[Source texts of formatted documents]
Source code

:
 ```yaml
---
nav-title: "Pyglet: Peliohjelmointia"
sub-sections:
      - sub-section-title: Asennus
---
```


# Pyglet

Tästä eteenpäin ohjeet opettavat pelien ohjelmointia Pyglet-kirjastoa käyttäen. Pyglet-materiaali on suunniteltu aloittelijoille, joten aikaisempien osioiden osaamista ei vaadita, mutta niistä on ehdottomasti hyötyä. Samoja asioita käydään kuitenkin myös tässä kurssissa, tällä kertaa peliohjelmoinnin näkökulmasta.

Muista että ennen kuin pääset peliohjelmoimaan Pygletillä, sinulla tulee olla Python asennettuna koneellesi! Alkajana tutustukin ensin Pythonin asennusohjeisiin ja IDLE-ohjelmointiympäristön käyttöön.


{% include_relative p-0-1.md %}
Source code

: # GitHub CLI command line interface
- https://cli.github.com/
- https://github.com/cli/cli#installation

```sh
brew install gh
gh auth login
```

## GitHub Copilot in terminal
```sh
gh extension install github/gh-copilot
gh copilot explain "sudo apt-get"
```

## [PROBLEM TO SOLVE]
The answer must be the line containing "command line interface" and every line after it to the end of the records, repeated exactly.

## [SOLUTION]
: # GitHub CLI command line interface
- https://cli.github.com/
- https://github.com/cli/cli#installation

```sh
brew install gh
gh auth login
```

## GitHub Copilot in terminal
```sh
gh extension install github/gh-copilot
gh copilot explain "sudo apt-get"
```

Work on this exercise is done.